Fenerbahçe yönetimi, yüksek ücret ödeyerek futbolcuların yetenek düzeyini arttırabileceği yanılgısına düşmüş olmalı ki, mali istikrar kaygısı gütmeden astronomik transferler yaparak toplam borcu şişirdi. Hedeflenen başarılar kazanılamadığı için yüksek ücretleri karşılayabilecek gelirler elde edilemeyince hedef küçültmek yerine, yine büyük başarılar hedeflenerek banka kredileriyle daha pahalı kadrolar kuruldu.

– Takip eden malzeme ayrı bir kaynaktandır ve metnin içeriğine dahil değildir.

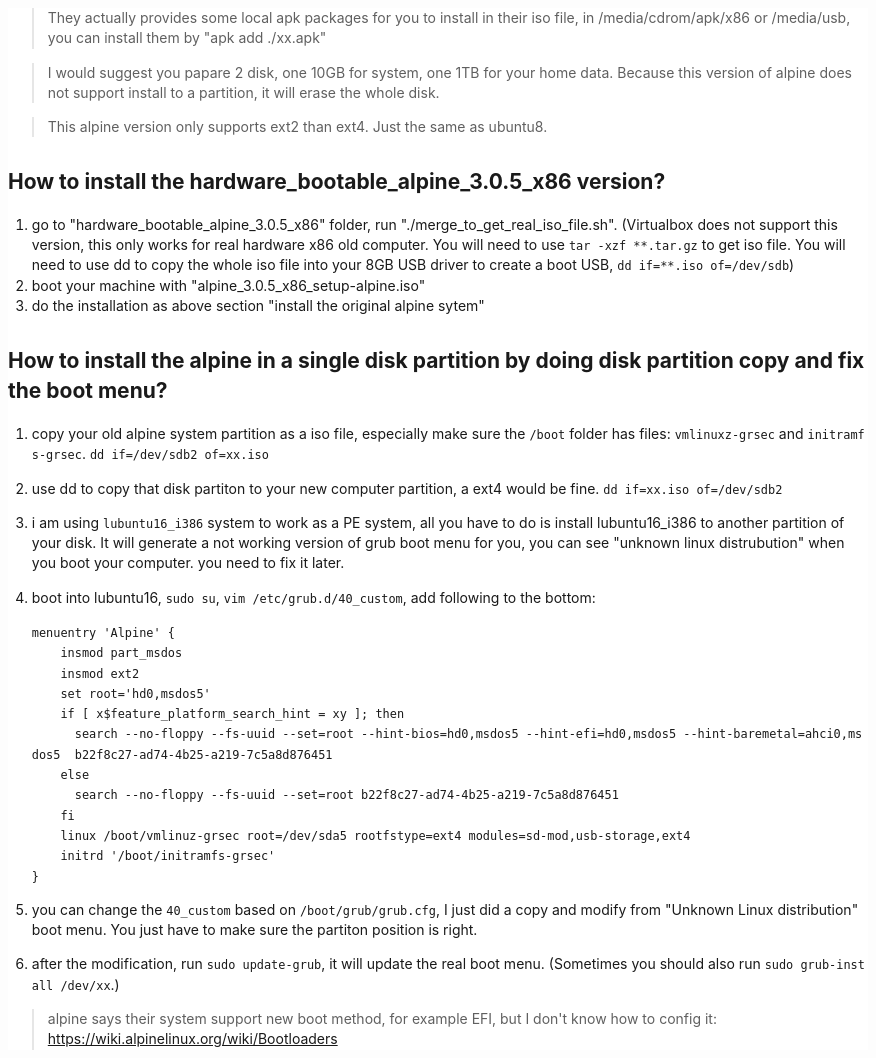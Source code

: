 > They actually provides some local apk packages for you to install in their iso file, in /media/cdrom/apk/x86 or /media/usb, you can install them by "apk add ./xx.apk"

> I would suggest you papare 2 disk, one 10GB for system, one 1TB for your home data. Because this version of alpine does not support install to a partition, it will erase the whole disk.

> This alpine version only supports ext2 than ext4. Just the same as ubuntu8.


## How to install the hardware_bootable_alpine_3.0.5_x86 version?
1. go to "hardware_bootable_alpine_3.0.5_x86" folder, run "./merge_to_get_real_iso_file.sh". (Virtualbox does not support this version, this only works for real hardware x86 old computer. You will need to use `tar -xzf **.tar.gz` to get iso file. You will need to use dd to copy the whole iso file into your 8GB USB driver to create a boot USB, `dd if=**.iso of=/dev/sdb`)
2. boot your machine with "alpine_3.0.5_x86_setup-alpine.iso"
3. do the installation as above section "install the original alpine sytem"


## How to install the alpine in a single disk partition by doing disk partition copy and fix the boot menu?
1. copy your old alpine system partition as a iso file, especially make sure the `/boot` folder has files: `vmlinuxz-grsec` and `initramfs-grsec`. `dd if=/dev/sdb2 of=xx.iso`
2. use dd to copy that disk partiton to your new computer partition, a ext4 would be fine. `dd if=xx.iso of=/dev/sdb2`
3. i am using `lubuntu16_i386` system to work as a PE system, all you have to do is install lubuntu16_i386 to another partition of your disk. It will generate a not working version of grub boot menu for you, you can see "unknown linux distrubution" when you boot your computer. you need to fix it later.
4. boot into lubuntu16, `sudo su`, `vim /etc/grub.d/40_custom`, add following to the bottom:
    ```
    menuentry 'Alpine' {
        insmod part_msdos
        insmod ext2
        set root='hd0,msdos5'
        if [ x$feature_platform_search_hint = xy ]; then
          search --no-floppy --fs-uuid --set=root --hint-bios=hd0,msdos5 --hint-efi=hd0,msdos5 --hint-baremetal=ahci0,msdos5  b22f8c27-ad74-4b25-a219-7c5a8d876451
        else
          search --no-floppy --fs-uuid --set=root b22f8c27-ad74-4b25-a219-7c5a8d876451
        fi
        linux /boot/vmlinuz-grsec root=/dev/sda5 rootfstype=ext4 modules=sd-mod,usb-storage,ext4
        initrd '/boot/initramfs-grsec'
    }
    ```

5. you can change the `40_custom` based on `/boot/grub/grub.cfg`, I just did a copy and modify from "Unknown Linux distribution" boot menu. You just have to make sure the partiton position is right.
6. after the modification, run `sudo update-grub`, it will update the real boot menu. (Sometimes you should also run `sudo grub-install /dev/xx`.)

> alpine says their system support new boot method, for example EFI, but I don't know how to config it: https://wiki.alpinelinux.org/wiki/Bootloaders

Zaman zaman Avrupa Ligi’nde yarı final gibi önemli başarılara imza atıldıysa da gelir getiren başarılar sürdürülebilir kılınamadığı için toplam borç sürekli arttı, borçların vadesini kapatmak için daha yüksek faizler ile tekrar tekrar borçlanmaya gidildi.

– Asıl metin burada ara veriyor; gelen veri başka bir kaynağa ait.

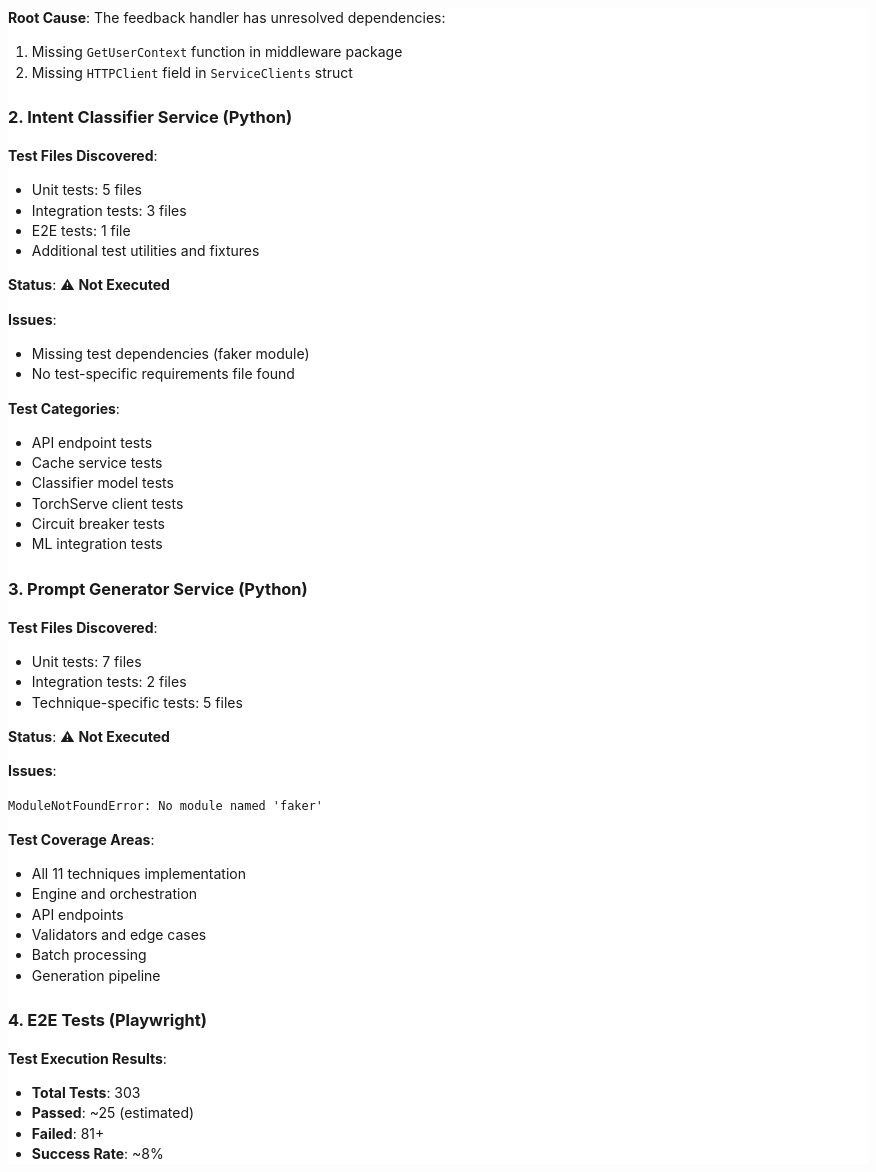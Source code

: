 **Root Cause**: The feedback handler has unresolved dependencies:
1. Missing `GetUserContext` function in middleware package
2. Missing `HTTPClient` field in `ServiceClients` struct

### 2. Intent Classifier Service (Python)

**Test Files Discovered**:
- Unit tests: 5 files
- Integration tests: 3 files
- E2E tests: 1 file
- Additional test utilities and fixtures

**Status**: ⚠️ **Not Executed**

**Issues**:
- Missing test dependencies (faker module)
- No test-specific requirements file found

**Test Categories**:
- API endpoint tests
- Cache service tests
- Classifier model tests
- TorchServe client tests
- Circuit breaker tests
- ML integration tests

### 3. Prompt Generator Service (Python)

**Test Files Discovered**:
- Unit tests: 7 files
- Integration tests: 2 files
- Technique-specific tests: 5 files

**Status**: ⚠️ **Not Executed**

**Issues**:
```
ModuleNotFoundError: No module named 'faker'
```

**Test Coverage Areas**:
- All 11 techniques implementation
- Engine and orchestration
- API endpoints
- Validators and edge cases
- Batch processing
- Generation pipeline

### 4. E2E Tests (Playwright)

**Test Execution Results**:
- **Total Tests**: 303
- **Passed**: ~25 (estimated)
- **Failed**: 81+
- **Success Rate**: ~8%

Fenerbahçe Spor Kulübü’nün toplam borcu 4.500.000.000 ₺.
Eylül ayında Fenerbahçe Başkanı Ali Koç’un yaptığı açıklamaya göre kulübün toplam borcu ekonomik dalgalanmalar sonucunda inanılmaz bir rakama ulaşmış durumda. Ülke ekonomisinin içinde bulunduğu zorluklar nedeniyle devletten de herhangi bir destek gelmesinin mümkün olmadığı gerçeğini hesaba katarsak Fenerbahçe’nin kısa süre içerisinde borcunu kapatabilmesi çok zor. Masrafları azaltıp gelir artışı sağlamak çözüm olarak görünmekle birlikte gerçekleştirilmesi kolay değil.
Mali yetersizlikler nedeniyle oyuncu kalitesinin düşürülmesi sonucunda futbol takımı sezon başından beri başarısız sonuçlar alıyor, bu durum futbol şubesinin gelirinde düşüşe neden oluyor. Ersun Yanal’ın teknik direktör olmasıyla Sarı Kanarya’nın yükselişe geçeceğine şüphe yok ama önümüzdeki sezon Şampiyonlar Ligi gibi gelir arttırıcı bir şampiyonaya girelemeyeceği de kesin görünüyor. Toplam borç bu derece yüksekken kadroya kaliteli oyuncuların transfer edilebilmesi de olanaksız.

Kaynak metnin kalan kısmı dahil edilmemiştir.